TASK DESCRIPTION — Return every line of the listing that includes the string "listen".

INFORMATION —
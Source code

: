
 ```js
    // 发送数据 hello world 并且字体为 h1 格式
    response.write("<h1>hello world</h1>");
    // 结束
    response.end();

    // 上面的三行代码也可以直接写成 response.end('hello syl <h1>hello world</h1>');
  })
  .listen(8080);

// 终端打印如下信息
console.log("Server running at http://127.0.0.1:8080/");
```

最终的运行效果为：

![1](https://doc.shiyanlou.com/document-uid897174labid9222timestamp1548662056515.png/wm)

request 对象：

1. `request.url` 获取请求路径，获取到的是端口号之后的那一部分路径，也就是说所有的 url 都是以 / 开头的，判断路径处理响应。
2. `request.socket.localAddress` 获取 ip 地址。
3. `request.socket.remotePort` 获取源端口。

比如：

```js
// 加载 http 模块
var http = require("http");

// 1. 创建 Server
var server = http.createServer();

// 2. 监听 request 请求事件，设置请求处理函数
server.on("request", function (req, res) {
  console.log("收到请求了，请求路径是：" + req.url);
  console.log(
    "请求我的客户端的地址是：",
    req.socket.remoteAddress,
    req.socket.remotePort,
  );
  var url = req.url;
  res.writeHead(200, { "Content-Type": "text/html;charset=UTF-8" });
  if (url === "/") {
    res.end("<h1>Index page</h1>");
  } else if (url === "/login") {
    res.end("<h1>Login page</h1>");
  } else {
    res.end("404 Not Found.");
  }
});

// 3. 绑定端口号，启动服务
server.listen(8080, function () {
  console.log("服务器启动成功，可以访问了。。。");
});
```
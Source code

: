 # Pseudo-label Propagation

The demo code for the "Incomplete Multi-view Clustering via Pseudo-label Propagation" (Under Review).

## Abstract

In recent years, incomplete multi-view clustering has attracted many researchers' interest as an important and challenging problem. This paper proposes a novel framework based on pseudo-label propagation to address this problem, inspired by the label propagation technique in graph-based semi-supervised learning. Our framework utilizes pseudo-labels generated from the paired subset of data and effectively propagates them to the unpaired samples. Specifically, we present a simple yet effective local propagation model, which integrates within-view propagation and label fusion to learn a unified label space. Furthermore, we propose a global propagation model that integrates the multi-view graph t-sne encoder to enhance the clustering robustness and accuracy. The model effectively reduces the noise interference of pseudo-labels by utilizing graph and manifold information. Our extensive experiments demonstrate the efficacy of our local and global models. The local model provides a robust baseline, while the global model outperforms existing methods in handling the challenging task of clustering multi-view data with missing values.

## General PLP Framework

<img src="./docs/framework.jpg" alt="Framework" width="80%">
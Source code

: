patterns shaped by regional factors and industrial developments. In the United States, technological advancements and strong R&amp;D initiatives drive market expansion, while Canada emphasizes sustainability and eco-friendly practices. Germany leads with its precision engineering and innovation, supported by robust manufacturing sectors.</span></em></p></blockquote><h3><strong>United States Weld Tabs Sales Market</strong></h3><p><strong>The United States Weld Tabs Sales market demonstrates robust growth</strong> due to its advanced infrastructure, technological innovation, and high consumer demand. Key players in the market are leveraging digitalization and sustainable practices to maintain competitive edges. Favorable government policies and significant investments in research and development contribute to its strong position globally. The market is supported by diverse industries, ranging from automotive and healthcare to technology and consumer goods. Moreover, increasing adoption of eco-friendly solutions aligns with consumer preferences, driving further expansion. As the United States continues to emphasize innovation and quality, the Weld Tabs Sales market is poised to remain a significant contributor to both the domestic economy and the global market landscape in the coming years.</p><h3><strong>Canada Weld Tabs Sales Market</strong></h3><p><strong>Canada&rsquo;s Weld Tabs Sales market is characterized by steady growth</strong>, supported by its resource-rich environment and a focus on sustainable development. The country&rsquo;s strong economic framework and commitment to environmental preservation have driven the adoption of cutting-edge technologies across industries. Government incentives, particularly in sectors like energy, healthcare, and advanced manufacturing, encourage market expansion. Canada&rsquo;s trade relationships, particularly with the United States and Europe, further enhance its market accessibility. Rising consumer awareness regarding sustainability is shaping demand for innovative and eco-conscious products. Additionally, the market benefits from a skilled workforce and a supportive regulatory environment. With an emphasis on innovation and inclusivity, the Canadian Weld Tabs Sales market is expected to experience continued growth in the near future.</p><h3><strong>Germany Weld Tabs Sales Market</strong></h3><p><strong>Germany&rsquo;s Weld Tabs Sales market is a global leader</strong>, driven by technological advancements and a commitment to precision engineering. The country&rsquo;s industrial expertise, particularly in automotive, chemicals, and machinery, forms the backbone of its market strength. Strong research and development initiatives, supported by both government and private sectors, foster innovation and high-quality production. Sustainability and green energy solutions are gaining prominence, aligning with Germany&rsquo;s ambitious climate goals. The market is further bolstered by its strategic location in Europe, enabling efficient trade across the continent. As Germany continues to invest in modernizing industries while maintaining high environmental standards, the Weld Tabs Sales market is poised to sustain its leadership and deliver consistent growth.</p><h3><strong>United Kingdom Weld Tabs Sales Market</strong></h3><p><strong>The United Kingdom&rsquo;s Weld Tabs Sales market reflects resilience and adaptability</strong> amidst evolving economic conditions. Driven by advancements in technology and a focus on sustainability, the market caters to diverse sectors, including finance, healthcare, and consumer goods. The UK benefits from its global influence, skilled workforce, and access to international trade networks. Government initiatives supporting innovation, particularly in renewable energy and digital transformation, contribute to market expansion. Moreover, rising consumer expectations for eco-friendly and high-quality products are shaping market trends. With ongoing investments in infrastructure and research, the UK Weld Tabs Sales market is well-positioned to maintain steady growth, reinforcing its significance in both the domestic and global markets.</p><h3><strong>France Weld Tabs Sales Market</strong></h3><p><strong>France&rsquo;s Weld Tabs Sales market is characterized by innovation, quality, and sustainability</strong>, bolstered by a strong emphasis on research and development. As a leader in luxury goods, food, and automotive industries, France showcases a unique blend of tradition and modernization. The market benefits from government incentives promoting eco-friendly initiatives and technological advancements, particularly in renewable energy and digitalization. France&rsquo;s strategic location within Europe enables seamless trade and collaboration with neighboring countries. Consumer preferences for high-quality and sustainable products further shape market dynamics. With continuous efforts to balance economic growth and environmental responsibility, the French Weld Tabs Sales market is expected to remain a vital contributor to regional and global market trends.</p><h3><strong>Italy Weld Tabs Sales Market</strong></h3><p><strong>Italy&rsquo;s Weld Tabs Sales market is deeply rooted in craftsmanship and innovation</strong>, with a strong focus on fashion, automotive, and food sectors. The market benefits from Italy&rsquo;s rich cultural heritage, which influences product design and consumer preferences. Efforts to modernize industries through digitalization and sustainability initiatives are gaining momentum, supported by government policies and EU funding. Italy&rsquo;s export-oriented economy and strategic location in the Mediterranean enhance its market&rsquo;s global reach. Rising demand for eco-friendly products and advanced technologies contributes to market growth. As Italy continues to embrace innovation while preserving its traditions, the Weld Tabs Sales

YOUR SOLUTION —
  .listen(8080);
server.listen(8080, function () {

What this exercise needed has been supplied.